See co-pending invention disclosure entitled, "Owner- Speculative Scalar Protocol for 
Distributed cc-NUMA" for an example of a protocol that supports owner prediction. See 
the paper, "Owner Prediction for Accelerating Cache-to-Cache Transfer Misses in a cc- 
NUMA Architecture", by Manuel E. Acacio, et al for an example of another approach. 

Owner prediction is the process of guessing the third-party cache location of the coherent 
version of the data. A system using owner prediction will send a request packet directly 
from the requesting node to the third-party cache and return the data in 2-hops. A 
protocol that sends its requests only to the home node would require 3 to 4 hops to 
retrieve data from a third-party cache.. 

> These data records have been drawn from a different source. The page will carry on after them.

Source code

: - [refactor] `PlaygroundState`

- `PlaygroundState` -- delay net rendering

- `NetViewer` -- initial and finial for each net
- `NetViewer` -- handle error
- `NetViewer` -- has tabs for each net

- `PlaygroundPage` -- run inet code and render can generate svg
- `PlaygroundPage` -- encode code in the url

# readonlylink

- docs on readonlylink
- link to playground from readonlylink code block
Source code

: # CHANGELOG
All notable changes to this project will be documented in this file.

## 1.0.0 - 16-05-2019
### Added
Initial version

This invention is an approach to performing owner prediction that works well. We've 
done performance simulations for this approach as part of our Windjammer investigation 
work. See file procside_cacheing.ppt included with this disclosure. 

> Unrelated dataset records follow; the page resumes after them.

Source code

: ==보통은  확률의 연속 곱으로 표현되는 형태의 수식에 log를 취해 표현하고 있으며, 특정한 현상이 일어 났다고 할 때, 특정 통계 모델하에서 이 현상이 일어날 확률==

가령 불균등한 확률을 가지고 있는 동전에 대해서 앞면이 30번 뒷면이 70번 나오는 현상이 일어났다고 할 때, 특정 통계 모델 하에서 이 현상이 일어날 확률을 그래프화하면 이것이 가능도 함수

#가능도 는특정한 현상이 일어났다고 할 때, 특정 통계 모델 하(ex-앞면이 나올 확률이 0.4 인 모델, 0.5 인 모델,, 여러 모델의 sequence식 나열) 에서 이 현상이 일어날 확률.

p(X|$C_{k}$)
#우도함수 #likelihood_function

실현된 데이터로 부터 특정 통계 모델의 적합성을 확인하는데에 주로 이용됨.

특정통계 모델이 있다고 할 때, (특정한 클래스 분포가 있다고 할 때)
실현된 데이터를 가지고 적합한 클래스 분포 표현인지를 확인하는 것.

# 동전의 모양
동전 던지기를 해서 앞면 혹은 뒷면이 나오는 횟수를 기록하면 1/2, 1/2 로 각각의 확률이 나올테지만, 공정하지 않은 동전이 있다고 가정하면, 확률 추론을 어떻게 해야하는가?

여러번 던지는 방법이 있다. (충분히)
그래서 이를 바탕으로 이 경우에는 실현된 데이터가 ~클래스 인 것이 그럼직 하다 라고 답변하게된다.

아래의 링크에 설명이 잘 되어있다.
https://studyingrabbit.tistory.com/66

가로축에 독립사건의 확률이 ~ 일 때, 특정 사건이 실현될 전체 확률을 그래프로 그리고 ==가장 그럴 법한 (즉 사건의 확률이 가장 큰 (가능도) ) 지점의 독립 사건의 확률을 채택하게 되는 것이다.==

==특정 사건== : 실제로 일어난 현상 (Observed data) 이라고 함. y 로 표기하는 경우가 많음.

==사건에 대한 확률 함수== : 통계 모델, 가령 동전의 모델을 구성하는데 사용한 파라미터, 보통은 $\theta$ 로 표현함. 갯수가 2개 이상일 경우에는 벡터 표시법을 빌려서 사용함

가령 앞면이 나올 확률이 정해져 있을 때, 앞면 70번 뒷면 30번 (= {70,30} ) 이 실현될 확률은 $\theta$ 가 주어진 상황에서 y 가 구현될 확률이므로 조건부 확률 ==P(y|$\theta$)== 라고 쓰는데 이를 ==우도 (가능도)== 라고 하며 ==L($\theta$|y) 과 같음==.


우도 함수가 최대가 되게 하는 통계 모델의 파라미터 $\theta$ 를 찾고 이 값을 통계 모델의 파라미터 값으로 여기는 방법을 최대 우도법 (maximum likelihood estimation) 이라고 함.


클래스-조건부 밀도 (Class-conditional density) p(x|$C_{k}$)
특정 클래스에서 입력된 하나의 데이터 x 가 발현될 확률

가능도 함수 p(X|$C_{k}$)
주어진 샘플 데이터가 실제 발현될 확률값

A Directory Cache is a structure that is in front of each directory and remembers the 
recent entries accessed in the directory. The structure is built out of cache technology 
that allows it to be accessed much faster than accesses to the actual directory. This 
invention is concerned only with the directory accesses that change the owner of the line. 
Our simulations have shown that modest sized directory-caches have high hit rates on 
blocks that are owned by a remote cache. 

This invention places structures that behave similar to a directory cache at each processor 
node. The structure is organized to identify blocks that are owned by a third-party cache.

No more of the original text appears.